Step 1 – Set up your environment
Some basic libraries: sentence-transformers (for embeddings), faiss-cpu (for vector search), numpy

In [1]:
pip install sentence-transformers faiss-cpu numpy

Note: you may need to restart the kernel to use updated packages.



[notice] A new release of pip is available: 25.0.1 -> 25.3
[notice] To update, run: python.exe -m pip install --upgrade pip


Step 2 – Collect some documents (your “knowledge base”)

In [2]:
documents = [
    "Employees get 20 days of paid annual leave per year...",
    "ETL jobs run daily at 1 AM using Apache Airflow...",
    "Employees can work from home up to 3 days per week...",
    "All code changes must go through pull requests and CI..."
]


Step 3 – Chunk your documents

In [4]:
chunks = []
for i, doc in enumerate(documents):
    chunks.append({
        "id": i,
        "text": doc.strip(),
        "metadata": {"source": f"doc_{i}"}
    })


Step 4 – Turn chunks into embeddings

In [5]:
from sentence_transformers import SentenceTransformer
import numpy as np

model = SentenceTransformer("all-MiniLM-L6-v2")
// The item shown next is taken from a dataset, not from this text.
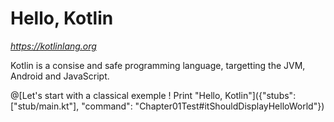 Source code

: # Hello, Kotlin

*https://kotlinlang.org*

Kotlin is a consise and safe programming language, targetting the JVM, Android and JavaScript.

@[Let's start with a classical exemple ! Print "Hello, Kotlin"]({"stubs": ["stub/main.kt"], "command": "Chapter01Test#itShouldDisplayHelloWorld"})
texts = [c["text"] for c in chunks]
embeddings = model.encode(texts, convert_to_numpy=True, normalize_embeddings=True)


Step 5 – Store embeddings in a Vector Database (FAISS)

In [6]:
import faiss

dim = embeddings.shape[1]
index = faiss.IndexFlatIP(dim)  # IP = inner product; with normalized vectors ≈ cosine similarity
index.add(embeddings)


Step 6 – Implement retrieval (search by question)

In [7]:
def search(query, top_k=3):
    q_emb = model.encode([query], convert_to_numpy=True, normalize_embeddings=True)
    scores, indices = index.search(q_emb, top_k)

    results = []
    for score, idx in zip(scores[0], indices[0]):
        results.append({
            "score": float(score),
            "chunk": chunks[int(idx)]
        })
    return results


Step 7 – Build the “RAG answer” step

In [20]:
def build_prompt(question, results):
    context = "\n\n".join([r["chunk"]["text"] for r in results])
    prompt = f"""
You are a helpful assistant. Answer the question ONLY using the context below.

CONTEXT:
{context}

QUESTION:
{question}

If the answer is not in the context, say "I don't know from the provided documents."
"""
    return prompt